Source texts of formatted documents
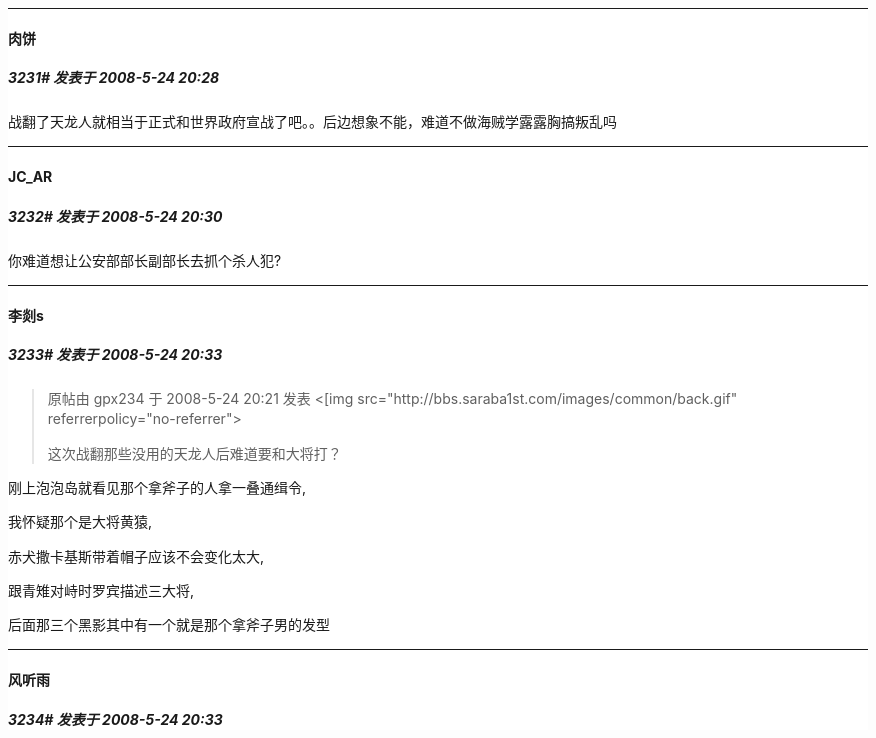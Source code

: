 




-----

####  肉饼  
##### 3231#       发表于 2008-5-24 20:28




战翻了天龙人就相当于正式和世界政府宣战了吧。。后边想象不能，难道不做海贼学露露胸搞叛乱吗







-----

####  JC_AR  
##### 3232#       发表于 2008-5-24 20:30




你难道想让公安部部长副部长去抓个杀人犯?







-----

####  李剡s  
##### 3233#       发表于 2008-5-24 20:33



<blockquote>原帖由 gpx234 于 2008-5-24 20:21 发表 <[img src="http://bbs.saraba1st.com/images/common/back.gif" referrerpolicy="no-referrer">

这次战翻那些没用的天龙人后难道要和大将打？ </blockquote>


刚上泡泡岛就看见那个拿斧子的人拿一叠通缉令,

我怀疑那个是大将黄猿,

赤犬撒卡基斯带着帽子应该不会变化太大,

跟青雉对峙时罗宾描述三大将,

后面那三个黑影其中有一个就是那个拿斧子男的发型







-----

####  风听雨  
##### 3234#       发表于 2008-5-24 20:33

** PROBLEM DESCRIPTION **
Leave out the images and repeat the rest of the data word for word.

** SOLUTION TO THIS EXERCISE **
Source code

: 




-----

####  肉饼  
##### 3231#       发表于 2008-5-24 20:28




战翻了天龙人就相当于正式和世界政府宣战了吧。。后边想象不能，难道不做海贼学露露胸搞叛乱吗







-----

####  JC_AR  
##### 3232#       发表于 2008-5-24 20:30




你难道想让公安部部长副部长去抓个杀人犯?







-----

####  李剡s  
##### 3233#       发表于 2008-5-24 20:33



<blockquote>原帖由 gpx234 于 2008-5-24 20:21 发表 <[img src="http://bbs.saraba1st.com/images/common/back.gif" referrerpolicy="no-referrer">

这次战翻那些没用的天龙人后难道要和大将打？ </blockquote>


刚上泡泡岛就看见那个拿斧子的人拿一叠通缉令,

我怀疑那个是大将黄猿,

赤犬撒卡基斯带着帽子应该不会变化太大,

跟青雉对峙时罗宾描述三大将,

后面那三个黑影其中有一个就是那个拿斧子男的发型







-----

####  风听雨  
##### 3234#       发表于 2008-5-24 20:33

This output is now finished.